Practical Advice on Head Lice Treatments
The problem with head lice is that once you have them, it can be very difficult to completely break the cycle and rid your home of the pesky, persistent parasites. Many parents think that they have effectively dealt with the problem; only to find that a few weeks later, the household has another infestation. The repeating cycle can be frustrating for the entire family.
When considering head lice treatments, you need to think beyond the host or the person's immediately infested. The insects can survive for up to 72 hours away from the host. This means that any beasties lurking in bedding or in furniture could quickly make a home on the freshly treated hair, without too much bother.
Head Lice Treatments around the Home
- Treat the Host - Use a medicated or prescription shampoo to kill adult insects and nymphs. Be sure to follow the instructions carefully, especially if you decide to use pesticide based products.
Once you have treated the hair to some shampoo, you should towel dry the hair, and use a metal toothed or electronic nit comb to remove any remaining head insects.
Nits are more difficult to remove, however; soak hair in white vinegar for 30 minutes to help make nits easier to remove.
These tips and techniques will help alleviate the host of any insects, nymphs and nits causing infestations.
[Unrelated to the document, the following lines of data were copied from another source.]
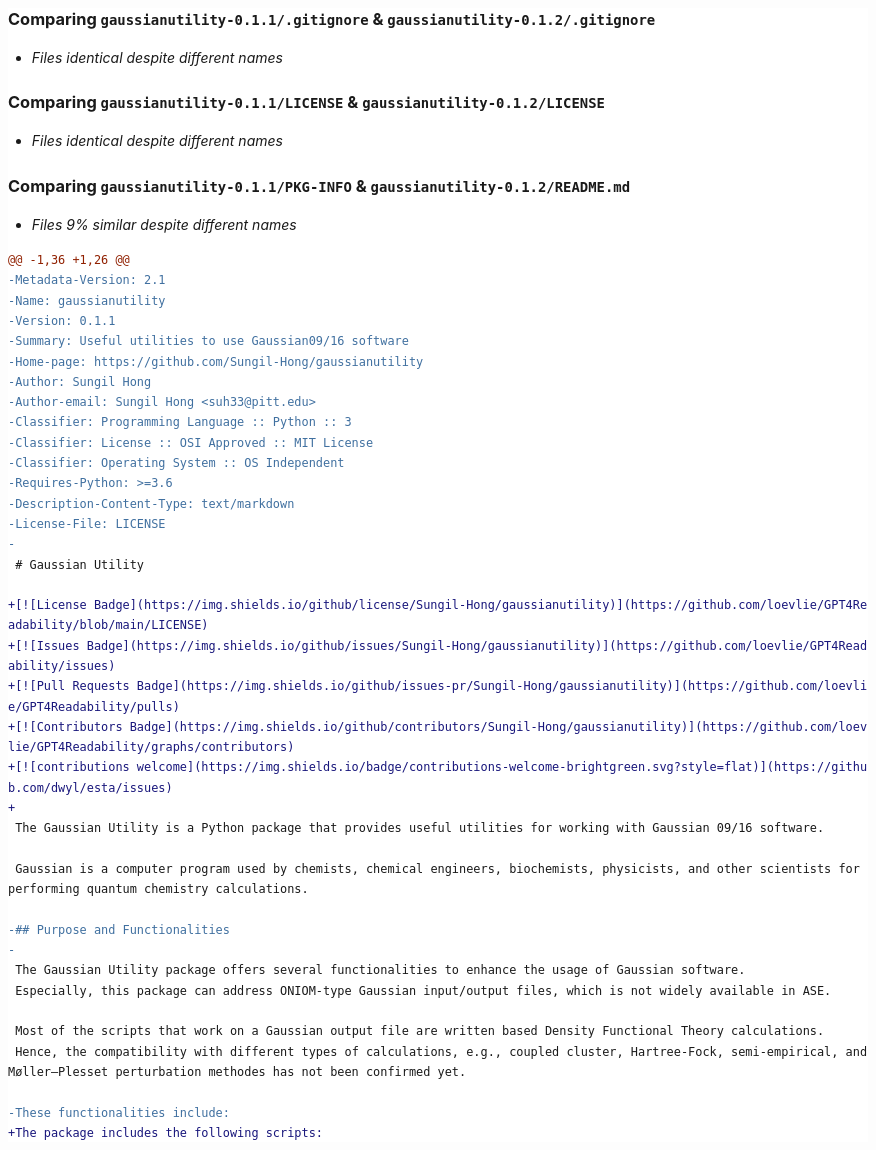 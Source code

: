 
### Comparing `gaussianutility-0.1.1/.gitignore` & `gaussianutility-0.1.2/.gitignore`

 * *Files identical despite different names*

### Comparing `gaussianutility-0.1.1/LICENSE` & `gaussianutility-0.1.2/LICENSE`

 * *Files identical despite different names*

### Comparing `gaussianutility-0.1.1/PKG-INFO` & `gaussianutility-0.1.2/README.md`

 * *Files 9% similar despite different names*

```diff
@@ -1,36 +1,26 @@
-Metadata-Version: 2.1
-Name: gaussianutility
-Version: 0.1.1
-Summary: Useful utilities to use Gaussian09/16 software
-Home-page: https://github.com/Sungil-Hong/gaussianutility
-Author: Sungil Hong
-Author-email: Sungil Hong <suh33@pitt.edu>
-Classifier: Programming Language :: Python :: 3
-Classifier: License :: OSI Approved :: MIT License
-Classifier: Operating System :: OS Independent
-Requires-Python: >=3.6
-Description-Content-Type: text/markdown
-License-File: LICENSE
-
 # Gaussian Utility
 
+[![License Badge](https://img.shields.io/github/license/Sungil-Hong/gaussianutility)](https://github.com/loevlie/GPT4Readability/blob/main/LICENSE)
+[![Issues Badge](https://img.shields.io/github/issues/Sungil-Hong/gaussianutility)](https://github.com/loevlie/GPT4Readability/issues)
+[![Pull Requests Badge](https://img.shields.io/github/issues-pr/Sungil-Hong/gaussianutility)](https://github.com/loevlie/GPT4Readability/pulls)
+[![Contributors Badge](https://img.shields.io/github/contributors/Sungil-Hong/gaussianutility)](https://github.com/loevlie/GPT4Readability/graphs/contributors)
+[![contributions welcome](https://img.shields.io/badge/contributions-welcome-brightgreen.svg?style=flat)](https://github.com/dwyl/esta/issues)
+
 The Gaussian Utility is a Python package that provides useful utilities for working with Gaussian 09/16 software. 
 
 Gaussian is a computer program used by chemists, chemical engineers, biochemists, physicists, and other scientists for performing quantum chemistry calculations.
 
-## Purpose and Functionalities
-
 The Gaussian Utility package offers several functionalities to enhance the usage of Gaussian software.
 Especially, this package can address ONIOM-type Gaussian input/output files, which is not widely available in ASE.
 
 Most of the scripts that work on a Gaussian output file are written based Density Functional Theory calculations.
 Hence, the compatibility with different types of calculations, e.g., coupled cluster, Hartree-Fock, semi-empirical, and Møller–Plesset perturbation methodes has not been confirmed yet.
 
-These functionalities include:
+The package includes the following scripts:
``` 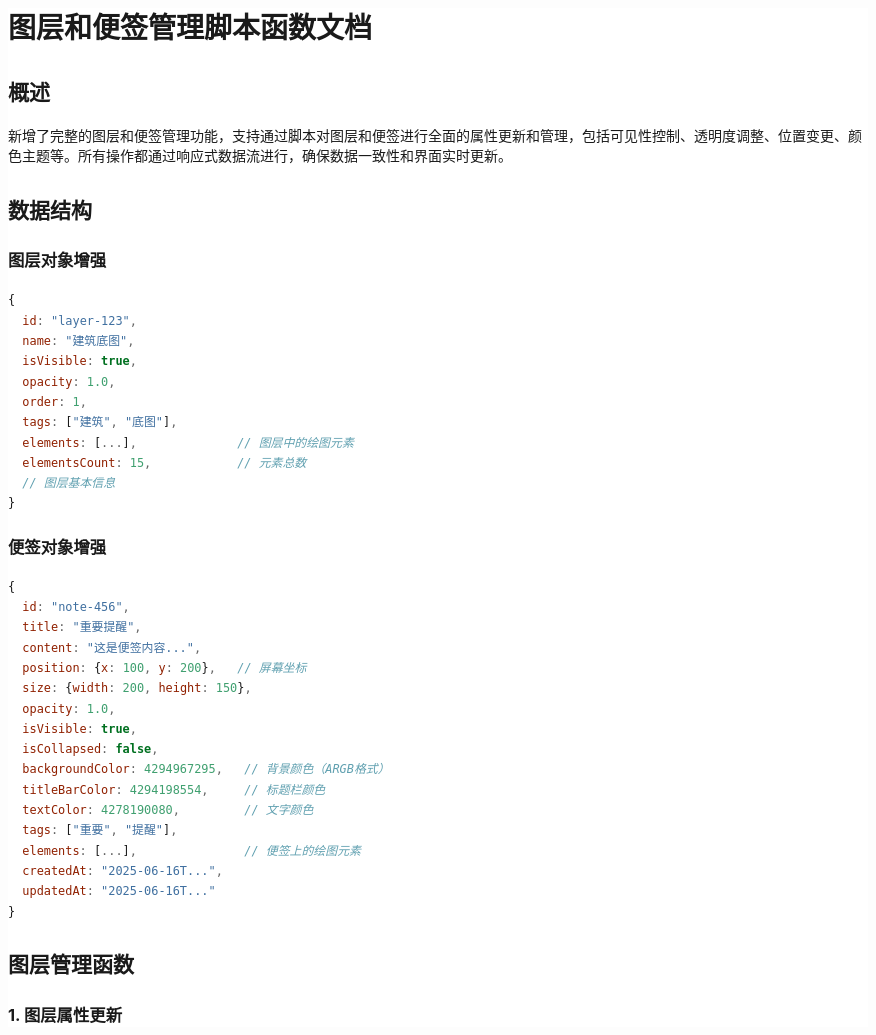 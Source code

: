 # 图层和便签管理脚本函数文档

## 概述

新增了完整的图层和便签管理功能，支持通过脚本对图层和便签进行全面的属性更新和管理，包括可见性控制、透明度调整、位置变更、颜色主题等。所有操作都通过响应式数据流进行，确保数据一致性和界面实时更新。

## 数据结构

### 图层对象增强
```javascript
{
  id: "layer-123",
  name: "建筑底图",
  isVisible: true,
  opacity: 1.0,
  order: 1,
  tags: ["建筑", "底图"],
  elements: [...],              // 图层中的绘图元素
  elementsCount: 15,            // 元素总数
  // 图层基本信息
}
```

### 便签对象增强
```javascript
{
  id: "note-456",
  title: "重要提醒",
  content: "这是便签内容...",
  position: {x: 100, y: 200},   // 屏幕坐标
  size: {width: 200, height: 150},
  opacity: 1.0,
  isVisible: true,
  isCollapsed: false,
  backgroundColor: 4294967295,   // 背景颜色（ARGB格式）
  titleBarColor: 4294198554,     // 标题栏颜色
  textColor: 4278190080,         // 文字颜色
  tags: ["重要", "提醒"],
  elements: [...],               // 便签上的绘图元素
  createdAt: "2025-06-16T...",
  updatedAt: "2025-06-16T..."
}
```

## 图层管理函数

### 1. 图层属性更新
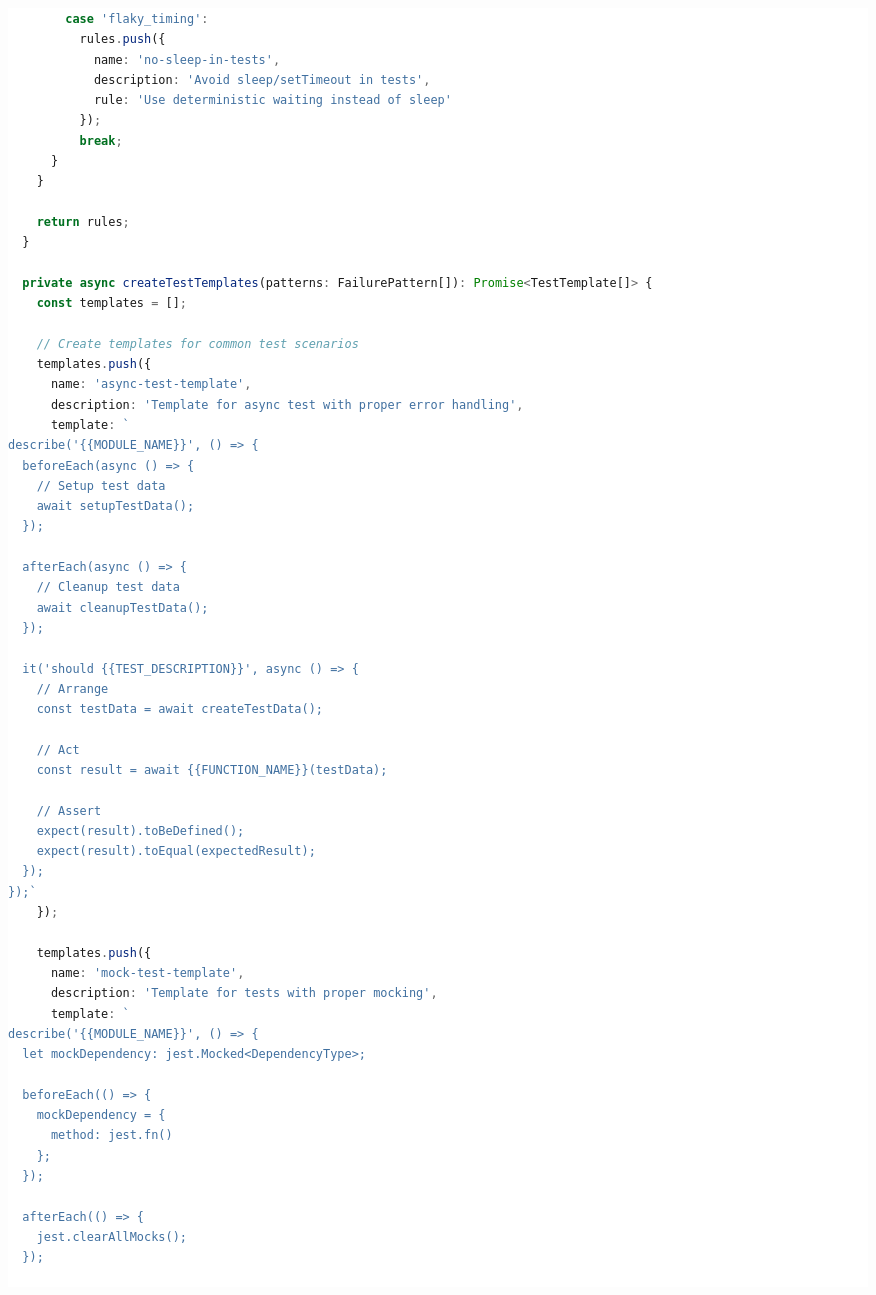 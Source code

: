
 ```typescript
        case 'flaky_timing':
          rules.push({
            name: 'no-sleep-in-tests',
            description: 'Avoid sleep/setTimeout in tests',
            rule: 'Use deterministic waiting instead of sleep'
          });
          break;
      }
    }
    
    return rules;
  }
  
  private async createTestTemplates(patterns: FailurePattern[]): Promise<TestTemplate[]> {
    const templates = [];
    
    // Create templates for common test scenarios
    templates.push({
      name: 'async-test-template',
      description: 'Template for async test with proper error handling',
      template: `
describe('{{MODULE_NAME}}', () => {
  beforeEach(async () => {
    // Setup test data
    await setupTestData();
  });
  
  afterEach(async () => {
    // Cleanup test data
    await cleanupTestData();
  });
  
  it('should {{TEST_DESCRIPTION}}', async () => {
    // Arrange
    const testData = await createTestData();
    
    // Act
    const result = await {{FUNCTION_NAME}}(testData);
    
    // Assert
    expect(result).toBeDefined();
    expect(result).toEqual(expectedResult);
  });
});`
    });
    
    templates.push({
      name: 'mock-test-template',
      description: 'Template for tests with proper mocking',
      template: `
describe('{{MODULE_NAME}}', () => {
  let mockDependency: jest.Mocked<DependencyType>;
  
  beforeEach(() => {
    mockDependency = {
      method: jest.fn()
    };
  });
  
  afterEach(() => {
    jest.clearAllMocks();
  });
  
```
- Treat the Home - Place all bedding and towels on a hot wash. Any bedding that cannot be washed, tumble dry on hot temperatures for at least 20 minutes.
Place any teddies and plush toys into an air tight container, and leave in a garage for 2 weeks.
Thoroughly vacuum mattresses, pillows and carpets. Also vacuum your car's upholstery, paying attention to head rests.
Replace hair brushes and accessories.
These tips and techniques will ensure any of the surviving parasitic insects lurking around the home are eradicated.
Think about Family and Friends
To stop infestations from occurring repeatedly in your home, you need to take the time to explain the problem, as well as the effective remedies, with friends, family and other parents. This way, everyone can work together using the effective and appropriate solutions to the problem, preventing the parasites moving from host to host. You will soon find that others will have also had the problem and they may have their own recommendations on how to remove the parasite.
If you have several children in your family, but only certain members are showing signs of an infestation, it's best to be cautious, and to treat all the family and the entire home. Make sure that your children are aware of how the insects move to and from hosts; this will help them to take the right precautions, even when you're not around to keep your eye on them. Talk to them about sharing clothes or other things that might have come into contact with other children's heads. If they can avoid borrowing these things, they can lessen the chances of parasites transferring unto their heads.
Despite its parasitic nature, a louse is not dangerous to humans. A louse does not spread diseases or infections but it is considered socially â¬Ëunacceptable' to have an infestation. As a responsible and caring parent, you will want to relieve your family of the parasite. Over the counter medical or chemical products can be expensive; however, there are lots of alternative treatments that can be made from ingredients in the cupboard, with a little know how. Look online for advice on alternative home remedies and solutions.